다시 생각해보니, 어차피 managed -> unmanaged 로 payload 복사를 피하기 위해서는 SendMessages()를 쓸 수 밖에 없고,
그러려면 AllocateMessage()든 직접 만든 my_allocate_message()든 호출해서 unmanaged CSteamNetworkingMessage를 매번 받아야 한다.
결국 C++ 측에서 pooling 하도록 처리해도, 메시지 하나 할당할 때마다 managed -> unmanaged 쪽으로 P/Invoke 호출이 필요하다는 말이다.

그러면 차라리 C# 쪽에서 unmanaged 메모리를 pooling하도록 처리하고, 해제 함수만 Marshal.GetFunctionPointerForDelegate()로 하면 어떨까?
이러면 할당 대신, 메시지 하나 해제할 때마다 unmanaged -> managed 쪽으로 콜백이 일어날 것이다.

뭐가 더 나을진 모르겠으나, 어쨌든 1회의 switching이니까 아주 큰 차이는 없을 것으로 보인다.
그리고 C++ 코드 추가해서 DLL을 추가로 불러오는 건 여간 귀찮은 게 아니니… C# 쪽에서 unmanaged 메모리를 pooling할까?

Shared Payload

같은 payload를 여러 메시지가 공유하는 경우가 많을 것이다.
(특정 캐릭터가 주변 캐릭터 모두에게 이동 메시지를 보내는 등)
이걸 payload는 1번만 할당하고, 여러 메시지가 그 payload를 공유하도록 하면 좋을 것이다.

이러려면, m_pfnFreeData에서 payload가 가리키는 메모리를 바로 해제시키는 게 아니라,
그 payload의 reference count를 둬서 그걸 감소시키고 0이 되면 반환하도록 처리해야한다.
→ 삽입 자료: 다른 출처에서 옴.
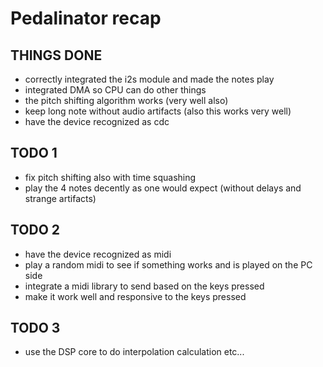 # Pedalinator recap

## THINGS DONE
- correctly integrated the i2s module and made the notes play
- integrated DMA so CPU can do other things
- the pitch shifting algorithm works (very well also)
- keep long note without audio artifacts (also this works very well)
- have the device recognized as cdc


## TODO 1
- fix pitch shifting also with time squashing
- play the 4 notes decently as one would expect (without delays and strange artifacts)


## TODO 2
- have the device recognized as midi
- play a random midi to see if something works and is played on the PC side
- integrate a midi library to send based on the keys pressed
- make it work well and responsive to the keys pressed


## TODO 3
- use the DSP core to do interpolation calculation etc...
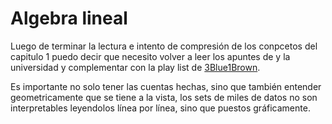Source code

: # Algebra lineal

Luego de terminar la lectura e intento de compresión de los conpcetos del capitulo 1 puedo decir que necesito volver a leer los apuntes de y la universidad y complementar con la play list de [3Blue1Brown](https://www.youtube.com/watch?v=0Ndnzx6AyaA&list=PLIb_io8a5NB2DddFf-PwvZDCOUNT1GZoA "a").

Es importante no solo tener las cuentas hechas, sino que también entender geometricamente que se tiene a la vista, los sets de miles de datos no son interpretables leyendolos línea por línea, sino que puestos gráficamente.

                                      
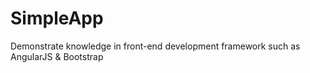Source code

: # SimpleApp
Demonstrate knowledge in front-end development framework such as AngularJS &amp; Bootstrap

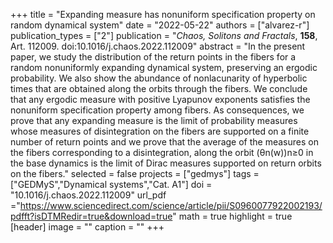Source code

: +++
title = "Expanding measure has nonuniform specification property on random dynamical system"
date = "2022-05-22"
authors = ["alvarez-r"]
publication_types = ["2"]
publication = "*Chaos, Solitons and Fractals*, **158**, Art. 112009. doi:10.1016/j.chaos.2022.112009"
abstract = "In the present paper, we study the distribution of the return points in the fibers for a random nonuniformly expanding dynamical system, preserving an ergodic probability. We also show the abundance of nonlacunarity of hyperbolic times that are obtained along the orbits through the fibers. We conclude that any ergodic measure with positive Lyapunov exponents satisfies the nonuniform specification property among fibers. As consequences, we prove that any expanding measure is the limit of probability measures whose measures of disintegration on the fibers are supported on a finite number of return points and we prove that the average of the measures on the fibers corresponding to a disintegration, along the orbit (θn(w))n≥0 in the base dynamics is the limit of Dirac measures supported on return orbits on the fibers."
selected = false
projects = ["gedmys"]
tags = ["GEDMyS","Dynamical systems","Cat. A1"]
doi = "10.1016/j.chaos.2022.112009"
url_pdf ="https://www.sciencedirect.com/science/article/pii/S0960077922002193/pdfft?isDTMRedir=true&download=true"
math = true
highlight = true
[header]
image = ""
caption = ""
+++
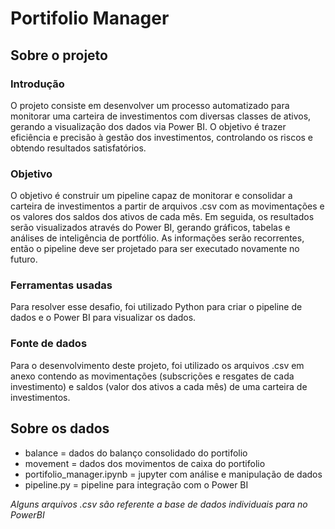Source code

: # Portifolio Manager

## Sobre o projeto

### Introdução
O projeto consiste em desenvolver um processo automatizado para monitorar uma carteira de investimentos com diversas classes de ativos, gerando a visualização dos dados via Power BI. O objetivo é trazer eficiência e precisão à gestão dos investimentos, controlando os riscos e obtendo resultados satisfatórios.

### Objetivo
O objetivo é construir um pipeline capaz de monitorar e consolidar a carteira de investimentos a partir de arquivos .csv com as movimentações e os valores dos saldos dos ativos de cada mês. Em seguida, os resultados serão visualizados através do Power BI, gerando gráficos, tabelas e análises de inteligência de portfólio. As informações serão recorrentes, então o pipeline deve ser projetado para ser executado novamente no futuro.

### Ferramentas usadas
Para resolver esse desafio, foi utilizado Python para criar o pipeline de dados e o Power BI para visualizar os dados.

### Fonte de dados
Para o desenvolvimento deste projeto, foi utilizado os arquivos .csv em anexo contendo as movimentações (subscrições e resgates de cada investimento) e saldos (valor dos ativos a cada mês) de uma carteira de investimentos.

## Sobre os dados

- balance = dados do balanço consolidado do portifolio
- movement = dados dos movimentos de caixa do portifolio
- portifolio_manager.ipynb = jupyter com análise e manipulação de dados
- pipeline.py = pipeline para integração com o Power BI

*Alguns arquivos .csv são referente a base de dados individuais para no PowerBI*
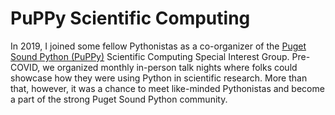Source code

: # PuPPy Scientific Computing

In 2019, I joined some fellow Pythonistas as a co-organizer of the [Puget Sound Python (PuPPy)](https://www.meetup.com/PSPPython) Scientific Computing Special Interest Group. Pre-COVID, we organized monthly in-person talk nights where folks could showcase how they were using Python in scientific research. More than that, however, it was a chance to meet like-minded Pythonistas and become a part of the strong Puget Sound Python community.
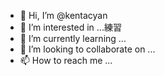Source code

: - 👋 Hi, I’m @kentacyan
- 👀 I’m interested in ...練習
- 🌱 I’m currently learning ...
- 💞️ I’m looking to collaborate on ...
- 📫 How to reach me ...

<!---
kentacyan/kentacyan is a ✨ special ✨ repository because its `README.md` (this file) appears on your GitHub profile.
You can click the Preview link to take a look at your changes.
--->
문제는 m_pData는 전송할 payload 데이터만 포함하고 있어야 하니, reference count를 저장할 공간을 어떻게 두냐는 건데…
그냥 앞 4바이트에 ref count를 두고, m_pData에는 실제 전송할 payload인 뒤 4바이트부터의 IntPtr을 저장해놓으면 된다.
ref count의 alignment를 맞추면서 할당하려면, NativeMemory.AlignedAlloc()을 쓰면 되겠다.

고민 3

하지만 payload 앞에 붙은 ref count를 C#에서 Interlocked.Increment()할 수가 없다… unmanaged 메모리라 ref int가 안 된다.
다시 C++ 코드를 추가하는 방향으로 회귀해서 생각해보자…

결국 위에서 말한 걸 하려면 C++ 측에서 아래 함수들을 제공해야 한다.

allocate_shared_payload() : ref count를 앞에 숨겨놓은 payload의 pointer를 반환해주는 함수.
add_shared_payload_to_message() : CSteamNetworkingMessage에 payload를 추가하는 함수. 여기서 ++ref_count와 m_pfnFreeData 함수 포인터 세팅도 수행.
remove_shared_payload_from_message() : --ref_count후 0이면 해제하는 함수. 이게 바로 m_pfnFreeData에 세팅될 함수.
force_deallocate_shared_payload() : 만일 예외 상황이 터져서 메시지에 payload를 추가 못하거나, 전송 못하면, payload를 수동으로 해제해야 하는데, 그 때 쓰일 함수.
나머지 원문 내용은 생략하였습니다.